### EXERCISE GOAL:
Would you please copy each line of the listing that mentions "currently"?

### RECORDS PROVIDED:
::::::

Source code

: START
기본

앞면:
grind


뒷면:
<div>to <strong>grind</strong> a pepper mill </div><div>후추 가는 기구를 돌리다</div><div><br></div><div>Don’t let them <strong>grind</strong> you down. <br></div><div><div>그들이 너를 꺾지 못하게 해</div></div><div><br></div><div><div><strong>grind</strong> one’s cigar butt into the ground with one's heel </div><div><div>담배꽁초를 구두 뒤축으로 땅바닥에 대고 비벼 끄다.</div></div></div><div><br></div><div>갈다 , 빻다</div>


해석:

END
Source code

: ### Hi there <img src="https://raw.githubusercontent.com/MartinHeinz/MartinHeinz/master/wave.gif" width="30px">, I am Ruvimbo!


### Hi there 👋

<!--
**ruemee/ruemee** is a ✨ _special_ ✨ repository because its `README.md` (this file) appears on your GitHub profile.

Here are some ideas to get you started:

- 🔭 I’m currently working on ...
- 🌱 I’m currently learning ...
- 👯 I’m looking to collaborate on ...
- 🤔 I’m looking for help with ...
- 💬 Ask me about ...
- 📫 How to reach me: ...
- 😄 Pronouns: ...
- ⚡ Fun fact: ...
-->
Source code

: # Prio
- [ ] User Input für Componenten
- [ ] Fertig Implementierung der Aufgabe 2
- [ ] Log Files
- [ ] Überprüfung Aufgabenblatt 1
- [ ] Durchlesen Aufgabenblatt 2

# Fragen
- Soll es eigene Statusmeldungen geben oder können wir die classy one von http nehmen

::::::

### EXERCISE SOLUTION:
- 🔭 I’m currently working on ...
- 🌱 I’m currently learning ...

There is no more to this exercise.